Dampak Kebodohan terhadap Tauhid
Dampak Kebodohan terhadap Tauhid
Tauhid menurut ulama Ahli Sunnah wal Jama'ah dapat dibagi
menjadi tiga bagian. Sebagaimana hal ini dikemukakan oleh Imam Ibnu Abi al-'Izz
ra, "Sesungguhnya tauhid itu mencakup tiga bagian, yaitu:
- Tauhid yang menjelaskan sifat-sifat Allah.
- Tauhid rububiyyah, yaitu tauhid yang menjelaskan bahwa hanya Allah
SWT pencipta segala sesuatu.
- Tauhid uluhiyyah, yaitu tauhid yang menjelaskan bahwa hanya Allah SWT Tuhan yang berhak disembah dan tidak ada sekutu bagi-Nya.
Dari pembagian tersebut yang akan menjadi perhatian kita dalam
pembahasan ini adalah toleransi (pemberian maaf) karena kebodohan
(ketidaktahuan) tentang hal-hal yang berkaitan dengan masing-masing bagian dari
ketiga bagian tersebut di atas yang secara keseluruhan merupakan hakikat tauhid
yang dibawa oleh Rasulullah saw.
Batasan Toleransi (Pemberian Maaf) karena Kebodohan
(ketidaktahuan) yang Berkaitan dengan Tauhid Rububiyah
Berkenaan dengan tauhid ini, maka tidak satu kelompok pun dari
keturunan Adam (manusia) yang menentangnya. Bahkan, pengakuan hati yang suci
tentang hal ini jauh lebih besar dibandingkan dengan pengakuannya kepada yang
lainnya. Hal itu sebagaimana yang telah dikatakan oleh para rasul--semoga
keselamatan tercurah kepada mereka-- dalam permasalahan yang telah dijelaskan
oleh Allah SWT yang berkaitan dengan mereka, "Berkata rasul-rasul mereka:
'Apakah ada keragu-raguan terhadap Allah, Pencipta langit dan bumi'?"
(Ibrahim: 10).
Orang yang sangat terkenal kebodohannya yang mengingkari
keberadaan Allah sebagai pencipta adalah Fir'aun, walaupun dalam hatinya dia
meyakini-Nya, sebagaimana yang dikatakan oleh Nabi Musa as, "Musa menjawab:
'Sesungguhnya kamu telah mengetahui bahwa tiada yang menurunkan
mukjizat-mukjizat itu kecuali Tuhan Yang Memelihara langit dan bumi sebagai
bukti-bukti yang nyata." (Al-Isra': 102).

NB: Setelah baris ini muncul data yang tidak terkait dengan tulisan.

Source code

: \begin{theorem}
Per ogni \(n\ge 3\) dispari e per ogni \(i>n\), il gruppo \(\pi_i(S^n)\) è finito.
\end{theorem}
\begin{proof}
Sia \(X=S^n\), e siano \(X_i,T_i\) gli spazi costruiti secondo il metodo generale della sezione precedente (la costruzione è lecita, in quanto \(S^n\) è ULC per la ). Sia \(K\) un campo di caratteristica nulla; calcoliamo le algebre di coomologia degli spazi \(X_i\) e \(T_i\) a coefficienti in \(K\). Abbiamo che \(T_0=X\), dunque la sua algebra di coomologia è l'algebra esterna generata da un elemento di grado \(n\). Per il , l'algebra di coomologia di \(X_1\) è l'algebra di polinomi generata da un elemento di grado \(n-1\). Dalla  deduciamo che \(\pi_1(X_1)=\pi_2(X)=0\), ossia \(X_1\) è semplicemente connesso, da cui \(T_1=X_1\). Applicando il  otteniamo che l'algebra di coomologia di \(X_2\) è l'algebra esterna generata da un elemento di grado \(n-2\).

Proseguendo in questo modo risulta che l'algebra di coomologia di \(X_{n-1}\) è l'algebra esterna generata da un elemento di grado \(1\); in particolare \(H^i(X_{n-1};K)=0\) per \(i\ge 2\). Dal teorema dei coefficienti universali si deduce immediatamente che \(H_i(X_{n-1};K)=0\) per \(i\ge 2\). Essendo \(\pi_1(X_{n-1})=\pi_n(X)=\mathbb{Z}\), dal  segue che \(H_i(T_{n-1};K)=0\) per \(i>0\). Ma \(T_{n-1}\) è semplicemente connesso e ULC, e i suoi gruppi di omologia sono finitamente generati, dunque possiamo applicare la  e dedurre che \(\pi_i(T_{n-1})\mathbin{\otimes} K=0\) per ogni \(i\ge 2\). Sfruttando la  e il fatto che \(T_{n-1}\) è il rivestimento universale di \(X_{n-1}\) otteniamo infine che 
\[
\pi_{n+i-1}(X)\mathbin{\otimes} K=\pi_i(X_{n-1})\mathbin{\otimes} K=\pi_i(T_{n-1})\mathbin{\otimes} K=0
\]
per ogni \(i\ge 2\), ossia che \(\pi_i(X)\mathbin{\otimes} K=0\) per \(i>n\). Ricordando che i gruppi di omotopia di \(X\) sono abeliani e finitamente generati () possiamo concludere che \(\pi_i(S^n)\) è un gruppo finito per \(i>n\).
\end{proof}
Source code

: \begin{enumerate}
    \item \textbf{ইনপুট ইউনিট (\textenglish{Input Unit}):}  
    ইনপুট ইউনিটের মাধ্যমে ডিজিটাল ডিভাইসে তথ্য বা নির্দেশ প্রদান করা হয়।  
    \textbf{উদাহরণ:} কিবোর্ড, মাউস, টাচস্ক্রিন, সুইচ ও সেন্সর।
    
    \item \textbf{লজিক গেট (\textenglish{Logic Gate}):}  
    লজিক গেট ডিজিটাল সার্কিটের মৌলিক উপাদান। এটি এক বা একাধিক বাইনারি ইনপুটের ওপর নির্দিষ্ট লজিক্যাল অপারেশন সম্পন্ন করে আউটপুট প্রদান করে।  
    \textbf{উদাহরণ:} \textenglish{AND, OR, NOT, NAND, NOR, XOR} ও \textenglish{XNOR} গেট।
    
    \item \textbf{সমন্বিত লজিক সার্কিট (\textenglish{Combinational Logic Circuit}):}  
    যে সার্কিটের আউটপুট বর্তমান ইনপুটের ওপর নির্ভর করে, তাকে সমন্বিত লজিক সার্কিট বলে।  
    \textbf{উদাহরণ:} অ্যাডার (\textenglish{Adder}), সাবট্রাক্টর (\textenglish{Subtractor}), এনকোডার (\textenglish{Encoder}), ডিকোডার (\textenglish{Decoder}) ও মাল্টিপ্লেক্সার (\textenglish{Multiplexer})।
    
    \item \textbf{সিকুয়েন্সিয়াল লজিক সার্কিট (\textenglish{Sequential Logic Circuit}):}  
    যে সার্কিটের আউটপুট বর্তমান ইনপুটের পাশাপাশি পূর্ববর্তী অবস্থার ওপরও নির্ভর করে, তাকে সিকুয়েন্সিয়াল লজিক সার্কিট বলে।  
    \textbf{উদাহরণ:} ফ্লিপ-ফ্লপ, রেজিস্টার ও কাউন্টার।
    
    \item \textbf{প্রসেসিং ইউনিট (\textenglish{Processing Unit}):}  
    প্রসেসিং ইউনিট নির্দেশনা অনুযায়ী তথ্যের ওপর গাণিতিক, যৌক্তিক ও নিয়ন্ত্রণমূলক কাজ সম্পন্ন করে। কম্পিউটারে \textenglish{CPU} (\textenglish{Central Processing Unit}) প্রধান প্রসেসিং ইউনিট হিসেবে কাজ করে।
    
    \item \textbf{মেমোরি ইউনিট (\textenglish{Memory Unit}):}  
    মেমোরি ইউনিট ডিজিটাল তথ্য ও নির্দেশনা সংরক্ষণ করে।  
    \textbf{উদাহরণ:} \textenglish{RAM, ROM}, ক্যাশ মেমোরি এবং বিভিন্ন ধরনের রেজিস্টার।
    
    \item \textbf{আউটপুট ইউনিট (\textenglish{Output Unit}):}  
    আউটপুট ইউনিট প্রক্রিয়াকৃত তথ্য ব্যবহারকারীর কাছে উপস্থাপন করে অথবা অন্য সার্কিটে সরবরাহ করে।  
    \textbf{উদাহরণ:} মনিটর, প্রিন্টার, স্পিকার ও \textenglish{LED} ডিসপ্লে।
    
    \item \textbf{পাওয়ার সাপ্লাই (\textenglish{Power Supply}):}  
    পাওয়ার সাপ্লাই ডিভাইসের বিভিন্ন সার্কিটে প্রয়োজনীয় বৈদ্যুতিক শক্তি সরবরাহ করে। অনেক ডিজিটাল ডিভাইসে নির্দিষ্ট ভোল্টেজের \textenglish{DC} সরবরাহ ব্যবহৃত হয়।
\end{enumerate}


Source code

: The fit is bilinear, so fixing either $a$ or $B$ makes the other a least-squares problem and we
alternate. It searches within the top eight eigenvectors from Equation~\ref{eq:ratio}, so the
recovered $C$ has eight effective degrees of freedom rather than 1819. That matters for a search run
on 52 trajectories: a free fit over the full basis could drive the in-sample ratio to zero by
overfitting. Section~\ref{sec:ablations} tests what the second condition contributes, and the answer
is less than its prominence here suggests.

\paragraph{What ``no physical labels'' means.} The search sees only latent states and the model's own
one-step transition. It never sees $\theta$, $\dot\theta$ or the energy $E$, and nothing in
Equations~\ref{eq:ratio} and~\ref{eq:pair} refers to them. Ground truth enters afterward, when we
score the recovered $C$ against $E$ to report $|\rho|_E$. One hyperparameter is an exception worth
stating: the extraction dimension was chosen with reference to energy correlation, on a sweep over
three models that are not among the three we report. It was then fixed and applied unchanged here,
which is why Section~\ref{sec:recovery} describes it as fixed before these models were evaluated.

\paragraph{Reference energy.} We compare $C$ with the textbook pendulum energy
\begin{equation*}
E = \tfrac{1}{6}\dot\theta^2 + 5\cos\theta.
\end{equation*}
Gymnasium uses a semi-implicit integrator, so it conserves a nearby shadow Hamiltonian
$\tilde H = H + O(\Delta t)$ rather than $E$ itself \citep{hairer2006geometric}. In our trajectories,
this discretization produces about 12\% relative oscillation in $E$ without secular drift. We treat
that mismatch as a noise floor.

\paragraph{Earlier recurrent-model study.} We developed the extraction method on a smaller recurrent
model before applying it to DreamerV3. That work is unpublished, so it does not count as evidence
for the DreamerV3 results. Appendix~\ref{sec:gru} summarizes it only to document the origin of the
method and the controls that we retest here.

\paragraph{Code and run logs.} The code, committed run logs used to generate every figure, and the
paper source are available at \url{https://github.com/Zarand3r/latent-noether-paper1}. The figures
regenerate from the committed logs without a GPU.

Allah SWT berfirman berkenaan
dengan nabi Musa as dan kaumnya, "Dan mereka mengingkarinya karena kezaliman
dan kesombongan (mereka) padahal hati mereka meyakini (kebenaran)-Nya."
(An-Naml: 14).
Tidak pernah ada satu kelompok pun yang mengatakan,
sesungguhnya alam ini memiliki dua pencipta yang memiliki kesamaan dalam sifat
dan perbuatannya. Sedangkan aliran dualisme dari kalangan Majusi dan para
penyembah benda-benda hanya mengatakan tentang dua sumber, yaitu cahaya dan
kegelapan, dan alam ini keluar dari keduanya, di mana mereka sepakat bahwa
cahaya itu lebih utama dari kegelapan, dan dia merupakan tuhan yang terpuji,
sementara kegelapan itu merupakan kejelekan yang tercela. Mereka berbeda
pendapat dalam masalah kegelapan ini, apakah ia merupakan sesuatu yang qadim
(sudah ada sejak dulu dan keberadaannya itu tidak didahului dan diakhiri dengan
ketiadaan) atau hadits (adanya itu baru dan keberadaannya itu didahului dan
diakhiri dengan ketiadaan)? Mereka tidak pernah menetapkaan adanya dua tuhan
yang serupa (memiliki kesamaan dalam sifat dan perbuatannya).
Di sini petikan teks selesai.